Oh, the power packed into poetry and hymns, even years after their composition During World War 2, a missionary named Darelene Deibler Rose found herself in horrific circumstances as a prisoner of the Japanese. Her husband had died and she expected the same fate as she trudged day by day through the hardships of prison camp.

Just two weeks before brought to this prison, she’d felt led to memorize the lyrics of “He Giveth More Grace.” One day, returned to her cell after a hearing by her captors, her grief was almost unbearable. She cried until there were no more tears, then the words of this song came back to her.  She sat up and sang:

He giveth more grace when the burdens grow greater.
He sendeth more strength when the labors increase.
To added affliction, He added his mercy,
To multiplied trials, His multiplied peace.

Eventually she would be released, and spoke and wrote widely of her experience.

I don’t intend to diminish the power of this amazing truth by comparing it to a bowl of peas. But I think the Lord spoke to me through that humble kitchen task of shelling pods of bounty.
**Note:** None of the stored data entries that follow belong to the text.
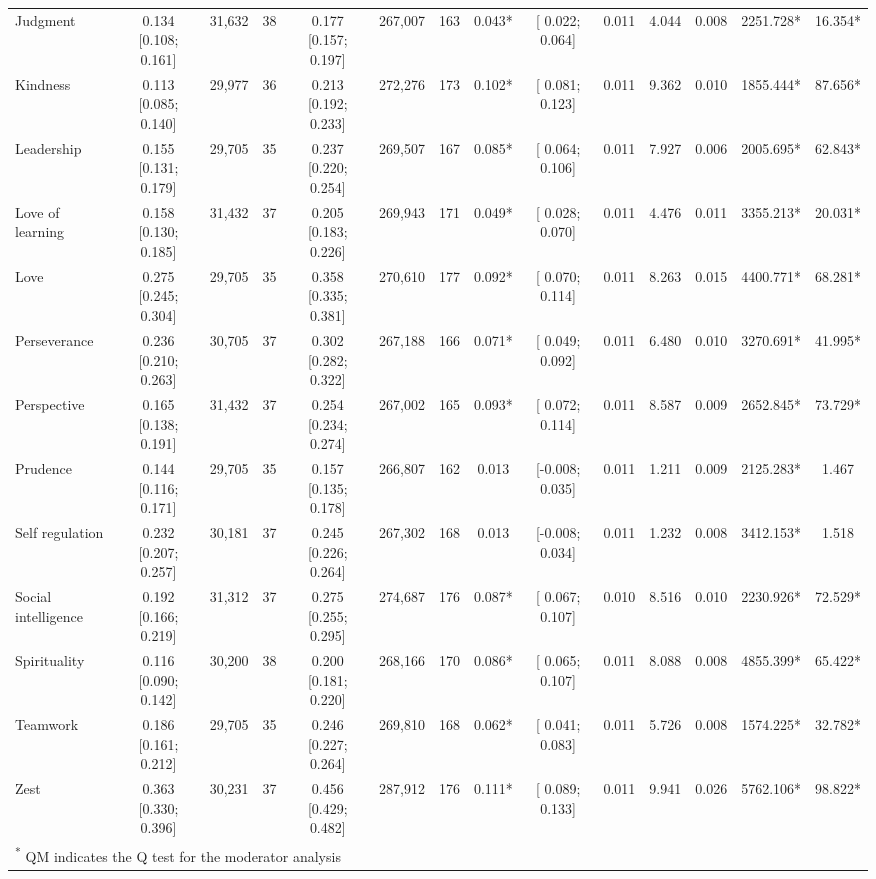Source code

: \documentclass[
  man,floatsintext]{apa6}
\begin{document}
\begin{table}
{\begin{tabular}[t]{lccccccccccccc}
Judgment & 0.134 [0.108; 0.161] & 31,632 & 38 & 0.177 [0.157; 0.197] & 267,007 & 163 & 0.043* & {}[ 0.022; 0.064] & 0.011 & 4.044 & 0.008 & 2251.728* & 16.354*\\
Kindness & 0.113 [0.085; 0.140] & 29,977 & 36 & 0.213 [0.192; 0.233] & 272,276 & 173 & 0.102* & {}[ 0.081; 0.123] & 0.011 & 9.362 & 0.010 & 1855.444* & 87.656*\\
Leadership & 0.155 [0.131; 0.179] & 29,705 & 35 & 0.237 [0.220; 0.254] & 269,507 & 167 & 0.085* & {}[ 0.064; 0.106] & 0.011 & 7.927 & 0.006 & 2005.695* & 62.843*\\
Love of learning & 0.158 [0.130; 0.185] & 31,432 & 37 & 0.205 [0.183; 0.226] & 269,943 & 171 & 0.049* & {}[ 0.028; 0.070] & 0.011 & 4.476 & 0.011 & 3355.213* & 20.031*\\
\addlinespace
Love & 0.275 [0.245; 0.304] & 29,705 & 35 & 0.358 [0.335; 0.381] & 270,610 & 177 & 0.092* & {}[ 0.070; 0.114] & 0.011 & 8.263 & 0.015 & 4400.771* & 68.281*\\
Perseverance & 0.236 [0.210; 0.263] & 30,705 & 37 & 0.302 [0.282; 0.322] & 267,188 & 166 & 0.071* & {}[ 0.049; 0.092] & 0.011 & 6.480 & 0.010 & 3270.691* & 41.995*\\
Perspective & 0.165 [0.138; 0.191] & 31,432 & 37 & 0.254 [0.234; 0.274] & 267,002 & 165 & 0.093* & {}[ 0.072; 0.114] & 0.011 & 8.587 & 0.009 & 2652.845* & 73.729*\\
Prudence & 0.144 [0.116; 0.171] & 29,705 & 35 & 0.157 [0.135; 0.178] & 266,807 & 162 & 0.013 & {}[-0.008; 0.035] & 0.011 & 1.211 & 0.009 & 2125.283* & 1.467\\
Self regulation & 0.232 [0.207; 0.257] & 30,181 & 37 & 0.245 [0.226; 0.264] & 267,302 & 168 & 0.013 & {}[-0.008; 0.034] & 0.011 & 1.232 & 0.008 & 3412.153* & 1.518\\
\addlinespace
Social intelligence & 0.192 [0.166; 0.219] & 31,312 & 37 & 0.275 [0.255; 0.295] & 274,687 & 176 & 0.087* & {}[ 0.067; 0.107] & 0.010 & 8.516 & 0.010 & 2230.926* & 72.529*\\
Spirituality & 0.116 [0.090; 0.142] & 30,200 & 38 & 0.200 [0.181; 0.220] & 268,166 & 170 & 0.086* & {}[ 0.065; 0.107] & 0.011 & 8.088 & 0.008 & 4855.399* & 65.422*\\
Teamwork & 0.186 [0.161; 0.212] & 29,705 & 35 & 0.246 [0.227; 0.264] & 269,810 & 168 & 0.062* & {}[ 0.041; 0.083] & 0.011 & 5.726 & 0.008 & 1574.225* & 32.782*\\
Zest & 0.363 [0.330; 0.396] & 30,231 & 37 & 0.456 [0.429; 0.482] & 287,912 & 176 & 0.111* & {}[ 0.089; 0.133] & 0.011 & 9.941 & 0.026 & 5762.106* & 98.822*\\
\bottomrule
\multicolumn{14}{l}{\textsuperscript{*} QM indicates the Q test for the moderator analysis}\\
\end{tabular}}
\end{table}
\end{document}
He specializes in multiplying the good things of His character: His grace, His strength, His mercy, His peace.

In our most difficult trials, they are waiting for us to discover and claim.

Friday, September 6, 2019

SQUEEZE THE DAY


I happened to hit the fabric store on just the right day. Their bonus for shoppers was a big reusable shopping bag with a fun saying.  My one cone of serger thread and a small notion, both bought on a half-off coupon, rattled embarrassingly on the bottom. But I liked the saying, a takeoff on “Carpe diem” (“seize the day”) attributed to the Roman poet Horace. His idea as that one should enjoy life while one can. Well, to me that sounds almost narcissistic, and I’ve seen enough of that negative character quality in people who think life is all about them. But “squeeze the day”—as in squeeze the tangy goodness out of the sourest of fruits--for me implies finding the best in even the negatives and pressure points.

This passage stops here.